В таком случае как описать характер утопического воздействия? Что утопия делает с нами и что мы делаем с утопией? В предыдущей главе мне было важно подчеркнуть, что привычные читательские практики при восприятии классической утопии оказываются недоступными – невозможно идентифицироваться с утопическими персонажами, или напряженно следить за развитием сюжета, или испытывать бартовское «удовольствие от текста». Но можно быть завороженным утопическим порядком, симметрией социальных форм, ловкостью рациональных построений, тотальностью целеполагания – обещанием отдыха от неочевидности смысла, от невразумительного, проседающего опыта, которым в повседневной жизни перемежаются редкие моменты осознанности («Ничего бесполезного и, в особенности, ничего вредного, но все направлено к полезной цели!» – как восклицает повествователь «Путешествия в Икарию» (Кабе, 1948 [1840] (Т. 1): 169)). Современный взгляд готов увидеть здесь своего рода воображаемый аттракцион, в котором пространство приобретает особые свойства – оно всегда полупустое и одновременно всегда абсолютно заполнено: из него вычищены все информационные шумы и не оставлено никаких лакун для бесполезного.

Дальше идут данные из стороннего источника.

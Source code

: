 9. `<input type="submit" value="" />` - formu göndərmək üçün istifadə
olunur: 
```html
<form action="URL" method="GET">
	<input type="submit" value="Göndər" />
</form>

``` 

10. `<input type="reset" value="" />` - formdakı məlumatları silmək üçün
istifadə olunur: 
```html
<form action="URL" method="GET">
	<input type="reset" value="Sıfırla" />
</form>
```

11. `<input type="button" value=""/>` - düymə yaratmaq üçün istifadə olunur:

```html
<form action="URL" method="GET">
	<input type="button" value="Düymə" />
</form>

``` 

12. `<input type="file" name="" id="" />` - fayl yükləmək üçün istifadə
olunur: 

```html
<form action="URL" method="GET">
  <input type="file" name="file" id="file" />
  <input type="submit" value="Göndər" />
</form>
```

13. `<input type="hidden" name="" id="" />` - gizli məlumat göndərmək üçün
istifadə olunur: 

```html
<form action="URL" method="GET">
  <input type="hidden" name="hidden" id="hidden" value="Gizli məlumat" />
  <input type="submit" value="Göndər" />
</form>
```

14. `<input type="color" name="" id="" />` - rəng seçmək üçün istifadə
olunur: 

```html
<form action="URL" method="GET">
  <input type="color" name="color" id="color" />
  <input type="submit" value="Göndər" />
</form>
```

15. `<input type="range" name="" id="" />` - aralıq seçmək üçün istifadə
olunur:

Намерение определить утопию как аттракцион соответствовало бы интонации, доминирующей в последние несколько десятилетий в utopian studies: утопическое нередко описывается при помощи метафоры игры и ее производных (возможно, первым был Луи Марен, использовавший применительно к утопии термин «пространственные игры», «jeux d'espaces»). Однако «игровая» риторика почти всегда требует оговорок о степени серьезности утопических практик («Насколько это всерьез?» – один из самых проблематичных и дискуссионных вопросов, задаваемых утопии). История утопической рецепции – и в ХХ веке особенно – явно противоречит семантике праздного развлечения, неотделимой от представлений об игре и аттракционе.
«Игровой» взгляд на утопию получил распространение как альтернатива трактовкам, в которых выражалась тревога по поводу актуальных форм утопической рецепции, – я имею в виду прежде всего популярную в середине XX века идею, что утопия является «ересью», изначально христианской, а позднее и «богоборческой» и ее место в культуре упрочивается по мере секуляризации (Франк, 1994 [1946]; Molnar, 1967). Предполагалось, что «ересь утопизма» хотя и проявилась в решимости осуществить «идеал <…> мерами внешне-организационными» (Франк, 1994 [1946]: 127), тем не менее в скрытом, свернутом виде уже содержалась в текстах Мора или Кампанеллы. Такая трактовка – без сомнения, очень предвзятая, оценочная и архаично выглядящая – вместе с тем позволяет описывать те модальности утопического аффекта, которые не улавливаются «игровой» риторикой. Определить утопию как ересь – значит признать ее близость к «предельным значениям», к «вопросам жизни и смерти»; признать, что смысл, над которым утопия хочет установить контроль, может пониматься не только с прагматической, но и с экзистенциальной точки зрения – торжество «полезных» общественных установлений тут синонимично обретению «смысла жизни».
1
Попытки беллетризации утопического текста, адаптации его к конвенциональным практикам литературного чтения, видимо, совпадают по времени с попытками инструментализировать опыт увлечения утопией, представив ее исключительно как формальный прием, оболочку, удобную для изложения философских и политических идей. Фиксируя поздний, заключительный этап этого процесса, Этьен Кабе в послесловии к своей книге «Путешествие в Икарию», впервые опубликованной в 1840 году, объявляет:
Да, я пишу роман, чтобы изложить социальную, политическую и философскую систему, потому что <…> я хочу писать не только для ученых, но и для всех; потому что я хочу, чтобы меня читали женщины, которые были бы куда более убедительными апостолами, если бы их благородная душа была крепко убеждена в действительных интересах человечества <…> Я, быть может, ошибаюсь, но эта форма, которую мне, впрочем, подсказала «Утопия», мне кажется предпочтительнее тех, которыми пользовались современные писатели для изложения аналогичных предметов. Я, несомненно, нуждаюсь в снисхождении моих читателей, в особенности что касается романтической части, но они поймут, что эта часть есть только аксессуар <…> Я достигну моей цели, если романтическая часть может привлечь нескольких читателей без того, чтобы философская часть потеряла кого‐либо из них (Кабе, 1948 [1840] (Т. 2): 466).